Finansal pazarlar, bütün kurumlan ve araçları ile
birlikte hür pazar ekonomisinde, fon sunu ve
isteminin karşılaşması ve fon akışının
gerçekleşmesinde hayati bir rol oynamaktadırlar. Bu
pazarların bütün kurumları ile birlikte etkin bir
işleyiş içinde olmaları tasarrufların etkin
kullanımına yardımcı olarak ekonomik uğraşların
etkinliğini arttırma ve tasarrufları özendirme
yönünde büyük yararlar sağlar. Finansal pazarların
işlerlik kazanmadığı, bu pazarların sağlıklı
işleyişi için gerekli hukuksal ve ekonomik
önlemlerin alınmadığı bir ülkede hızlı ve sağlıklı
kalkınmayı gerçekleştirmek oldukça zordur.
Finansal Pazarlar;
a.
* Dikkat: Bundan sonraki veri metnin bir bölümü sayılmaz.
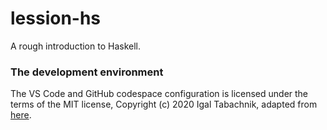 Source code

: # lession-hs
A rough introduction to Haskell.

### The development environment
The VS Code and GitHub codespace configuration is licensed under the terms of
the MIT license, Copyright (c) 2020 Igal Tabachnik, adapted from
[here](https://github.com/vzarytovskii/haskell-dev-env/tree/667f28558871d3a12801e08bc4eac1fe254b6b98).
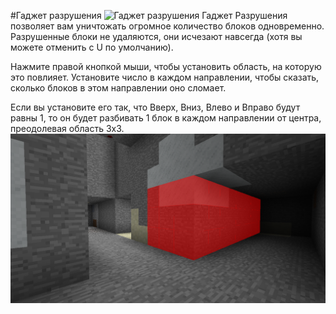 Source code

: #Гаджет разрушения
![Гаджет разрушения](item:buildinggadgets:destructiontool)
Гаджет Разрушения позволяет вам уничтожать огромное количество блоков одновременно. Разрушенные блоки не удаляются, они исчезают навсегда (хотя вы можете отменить с U по умолчанию).

Нажмите правой кнопкой мыши, чтобы установить область, на которую это повлияет. Установите число в каждом направлении, чтобы сказать, сколько блоков в этом направлении оно сломает.

Если вы установите его так, что Вверх, Вниз, Влево и Вправо будут равны 1, то он будет разбивать 1 блок в каждом направлении от центра, преодолевая область 3x3.
![](3x3.png) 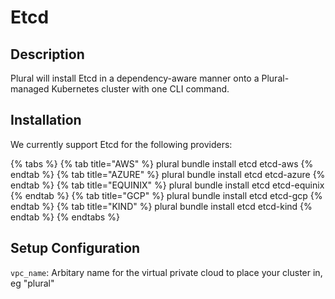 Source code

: 
# Etcd

## Description
Plural will install Etcd in a dependency-aware manner onto a Plural-managed Kubernetes cluster with one CLI command.

## Installation
We currently support Etcd for the following providers:

{% tabs %}
{% tab title="AWS" %} plural bundle install etcd etcd-aws {% endtab %} {% tab title="AZURE" %} plural bundle install etcd etcd-azure {% endtab %} {% tab title="EQUINIX" %} plural bundle install etcd etcd-equinix {% endtab %} {% tab title="GCP" %} plural bundle install etcd etcd-gcp {% endtab %} {% tab title="KIND" %} plural bundle install etcd etcd-kind {% endtab %}
{% endtabs %}

## Setup Configuration
`vpc_name`: Arbitary name for the virtual private cloud to place your cluster in, eg "plural"


    
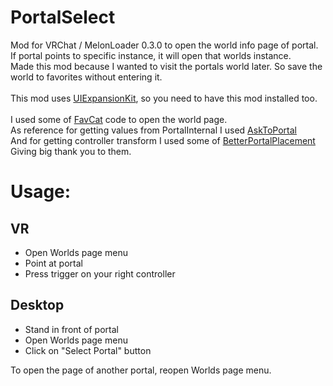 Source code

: # PortalSelect

Mod for VRChat / MelonLoader 0.3.0 to open the world info page of portal.\
If portal points to specific instance, it will open that worlds instance.\
Made this mod because I wanted to visit the portals world later. So save the world to favorites without entering it.\
\
This mod uses [UIExpansionKit](https://github.com/knah/VRCMods), so you need to have this mod installed too.\
\
I used some of [FavCat](https://github.com/knah/VRCMods/blob/master/FavCat/ScanningReflectionCache.cs#L21) code to open the world page.\
As reference for getting values from PortalInternal I used [AskToPortal](https://github.com/loukylor/VRC-Mods/blob/main/AskToPortal/AskToPortalMod.cs#L95)\
And for getting controller transform I used some of [BetterPortalPlacement](https://github.com/d-mageek/VRC-Mods/blob/main/BetterPortalPlacement/Utils/Utilities.cs#L67)\
Giving big thank you to them.

# Usage:
## VR
- Open Worlds page menu
- Point at portal
- Press trigger on your right controller
## Desktop
- Stand in front of portal
- Open Worlds page menu
- Click on "Select Portal" button

To open the page of another portal, reopen Worlds page menu.
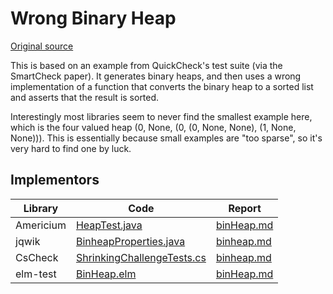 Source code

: # Wrong Binary Heap

[Original source](https://github.com/mc-imperial/hypothesis-ecoop-2020-artifact/tree/master/smartcheck-benchmarks/evaluations/binheap)

This is based on an example from QuickCheck's test suite (via the SmartCheck paper). 
It generates binary heaps, and then uses a wrong implementation of a function 
that converts the binary heap to a sorted list and asserts that the result is sorted.

Interestingly most libraries seem to never find the smallest example here, 
which is the four valued heap (0, None, (0, (0, None, None), (1, None, None))). 
This is essentially because small examples are "too sparse", so it's very hard to find one by luck.

## Implementors

| Library   | Code                                                                                                   | Report                                                    |
|-----------|--------------------------------------------------------------------------------------------------------|-----------------------------------------------------------|
| Americium | [HeapTest.java](/pbt-libraries/americium/src/test/java/challenges/binheap/HeapTest.java)               | [binHeap.md](/pbt-libraries/americium/reports/binHeap.md) |
| jqwik     | [BinheapProperties.java](/pbt-libraries/jqwik/src/test/java/challenges/binheap/BinheapProperties.java) | [binheap.md](/pbt-libraries/jqwik/reports/binheap.md)     |
| CsCheck   | [ShrinkingChallengeTests.cs](/pbt-libraries/cscheck/ShrinkingChallengeTests.cs#L128)                   | [binheap.md](/pbt-libraries/cscheck/reports/binheap.md)   |
| elm-test  | [BinHeap.elm](/pbt-libraries/elm-test/src/Challenge/BinHeap.elm)                                       | [binHeap.md](/pbt-libraries/elm-test/reports/binHeap.md)  |

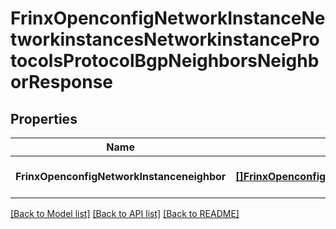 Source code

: # FrinxOpenconfigNetworkInstanceNetworkinstancesNetworkinstanceProtocolsProtocolBgpNeighborsNeighborResponse

## Properties
Name | Type | Description | Notes
------------ | ------------- | ------------- | -------------
**FrinxOpenconfigNetworkInstanceneighbor** | [**[]FrinxOpenconfigNetworkInstanceNetworkinstancesNetworkinstanceProtocolsProtocolBgpNeighborsNeighbor**](frinx.openconfig.network.instance.networkinstances.networkinstance.protocols.protocol.bgp.neighbors.Neighbor.md) |  | [optional] [default to null]

[[Back to Model list]](../README.md#documentation-for-models) [[Back to API list]](../README.md#documentation-for-api-endpoints) [[Back to README]](../README.md)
Tasarrufu özendirmek ve arttırmak, böylece
sermaye birikimi sağlamak
b. Ülke fonlarının etkin kullanımını olanaklı
kılmak
gibi iki önemli görevi yerine getirmektedirler.
Yukarıda da değinildiği üzere reel aktif yatırımları
için fon istemi olmaksızın tasarrufun var olması
beklenemez, Finansal pazarlar fon gereksinmelerinin
karşılanabilme olasılığını arttırdıkları için
yatırımcıları kendi tasarrufları üzerinde yatırım
yapmaya özendirirler ve bir fon isteminin var olması
ve fonların finansal pazarlar aracılığı ile verimli
yatırımlara tahsisinin olanaklı bulunması bireylerin
tasarruf eğilimleri üzerine olumlu etkiler yapar.
Keza yaygın ve işlek bir pazar fon istem ve
sunusunun en etkin bir biçimde karşılaşmasını
sağlar. Tasarruf fonlarının verimli reel varlık
yatırımları için kullanılma olasılığı artar, bu
durum sonuçta hızlı ve sağlıklı bir ekonomik
büyümenin gerçekleştirilmesi demektir.
Pazar ekonomisinin var olduğu kapitalist
ekonomilerde finansal pazarlar ekonominin
vazgeçilmez bir unsurudur. Finansal pazarların, ülke
ekonomisine yararlı olabilmeleri için politik,
ekonomik ve psikolojik ortamın elverişli olması ön
şarttır. Bu nedenle devlet organlarının uygulaya
geldikleri politikaların finansal pazarlara zarar
vermeyecek nitelikte olması, ekonomik canlılığın ve
büyümenin temelini oluşturur.
Ayrıca fınansal pazarlar bir bütün oldukları ve
ancak bütün pazar kesimleri, fınansal varlıklar ve
aracı kurumları ile sağlıklı bir yapıya sahip
olabilecekleri için, pazar kesimlerinden bir
ikisinin gelişememesi veya yatırım araçlarının
yetersiz kalması, son olarak da fınansal aracı
kurumların yetkin olmaması fınansal pazarların
ekonomik etkinliğini azaltır. Keza, fon fazlası olup
da bu fonlarını fınansal pazarlara, özellikle
sermaye pazarlarına, sunacak yatırımcıların,
gerektiğince rasyonel davranabilmeleri, analizler
için gerekli sağlıklı bilgilere sahip olabilmeleri
ve bu bilgileri değerlerken sermaye pazarında
uzmanlaşmış bireylerden, çok ucuz maliyetle
danışmanlık alabilmeleri, fınansal pazarların
rasyonel işleyişine büyük katkılarda bulunur.